The spot cash market has been the leader in the markets over the last several weeks with tremendous strength, setting several new all-time highs in the spot cash market. After Posting a high-water mark of $186.00 last week in the southern region, the packers finally seem to have: 1. Gotten more inventory around them and 2. pushed the retail meat prices (cutout) higher to get margin back into their favor. The week of 6/12 we saw the first decline in the spot cash price at $182.00 in the Kansas, Texas, and Oklahoma region which was $4.00 off the previous week’s highs. With the historically strong basis (we covered basis in a previous blog post), weakness in the spot cash market will likely lead to weakness in the futures market. However, as the markets get closer to the futures contract expiration, the convergence will bring the markets together. Because of this convergence, feedlot risk managers are eager to market their cattle and capture the historically wide basis. This leads to weakening of the markets because of willing sellers.

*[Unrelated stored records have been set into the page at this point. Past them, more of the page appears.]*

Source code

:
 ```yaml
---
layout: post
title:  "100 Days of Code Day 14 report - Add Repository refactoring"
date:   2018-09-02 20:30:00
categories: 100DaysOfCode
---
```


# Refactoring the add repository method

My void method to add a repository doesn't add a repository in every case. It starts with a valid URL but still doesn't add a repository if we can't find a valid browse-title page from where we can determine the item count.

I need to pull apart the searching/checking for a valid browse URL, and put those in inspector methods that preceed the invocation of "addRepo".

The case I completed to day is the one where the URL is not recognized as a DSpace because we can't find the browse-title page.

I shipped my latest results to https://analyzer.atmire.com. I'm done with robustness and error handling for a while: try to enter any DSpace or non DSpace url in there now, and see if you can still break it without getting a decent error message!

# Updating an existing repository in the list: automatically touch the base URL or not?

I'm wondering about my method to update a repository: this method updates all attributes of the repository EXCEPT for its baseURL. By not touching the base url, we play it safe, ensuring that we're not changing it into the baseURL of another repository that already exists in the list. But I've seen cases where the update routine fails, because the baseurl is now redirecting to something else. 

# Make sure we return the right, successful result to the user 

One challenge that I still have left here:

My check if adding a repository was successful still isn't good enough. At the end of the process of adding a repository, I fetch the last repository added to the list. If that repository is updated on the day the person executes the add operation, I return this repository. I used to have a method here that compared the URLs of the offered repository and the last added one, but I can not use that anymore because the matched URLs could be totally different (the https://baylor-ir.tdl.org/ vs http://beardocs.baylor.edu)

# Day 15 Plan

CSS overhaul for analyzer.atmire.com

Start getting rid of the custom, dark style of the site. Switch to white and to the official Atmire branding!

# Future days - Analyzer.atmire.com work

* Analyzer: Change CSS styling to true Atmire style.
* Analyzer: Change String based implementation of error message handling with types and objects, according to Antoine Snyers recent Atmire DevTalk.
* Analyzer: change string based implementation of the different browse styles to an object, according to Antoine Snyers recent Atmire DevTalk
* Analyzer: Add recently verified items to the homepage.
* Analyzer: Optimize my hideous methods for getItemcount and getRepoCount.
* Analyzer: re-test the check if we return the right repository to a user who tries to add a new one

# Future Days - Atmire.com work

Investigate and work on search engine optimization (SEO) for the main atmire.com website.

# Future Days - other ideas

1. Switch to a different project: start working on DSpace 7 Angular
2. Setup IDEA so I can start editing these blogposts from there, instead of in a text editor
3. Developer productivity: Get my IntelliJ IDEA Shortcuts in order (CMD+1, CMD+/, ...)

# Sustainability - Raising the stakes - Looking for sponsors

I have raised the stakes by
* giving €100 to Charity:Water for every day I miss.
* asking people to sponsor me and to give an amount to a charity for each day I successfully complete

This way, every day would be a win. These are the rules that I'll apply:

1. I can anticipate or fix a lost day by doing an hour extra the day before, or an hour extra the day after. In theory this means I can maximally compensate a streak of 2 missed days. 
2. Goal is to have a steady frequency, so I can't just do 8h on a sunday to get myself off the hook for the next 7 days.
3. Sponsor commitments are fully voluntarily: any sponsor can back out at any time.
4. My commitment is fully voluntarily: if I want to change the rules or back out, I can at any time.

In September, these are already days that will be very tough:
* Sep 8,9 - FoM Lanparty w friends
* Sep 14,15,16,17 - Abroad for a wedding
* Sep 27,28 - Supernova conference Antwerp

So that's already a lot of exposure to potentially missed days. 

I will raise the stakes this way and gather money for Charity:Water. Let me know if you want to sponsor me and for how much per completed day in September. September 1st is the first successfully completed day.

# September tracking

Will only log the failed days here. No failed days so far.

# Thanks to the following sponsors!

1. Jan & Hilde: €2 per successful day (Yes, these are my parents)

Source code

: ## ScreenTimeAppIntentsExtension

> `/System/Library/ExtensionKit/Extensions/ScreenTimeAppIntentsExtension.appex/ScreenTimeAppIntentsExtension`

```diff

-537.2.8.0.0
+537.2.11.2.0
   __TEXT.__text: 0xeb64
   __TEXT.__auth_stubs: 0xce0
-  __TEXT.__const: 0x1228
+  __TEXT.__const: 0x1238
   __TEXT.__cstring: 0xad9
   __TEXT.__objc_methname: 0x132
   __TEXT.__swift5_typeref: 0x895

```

The blue line on top is the spot Cash Market and the black line on the bottom is the August Futures market. The current Basis is $8 to $10 over the 3-year average and $8 over the 5- & 10-year averages. This Improves the profitability of hedgers cattle from $100 to $150 per head. One thing is for sure in the cattle markets, every year is unique and has characteristics that resemble other years in our history and often we look to those years to get a glimpse of what the current year may be trying to tell us.
The above chart is the August 2023 LC in Blue and the 2017 August LC in purple. If 2017 is any indication we can expect weakening markets from the 4th of July into the end of August. With the overall tight supplies of fat cattle available, the rate of decrease will likely be more moderate into expiration.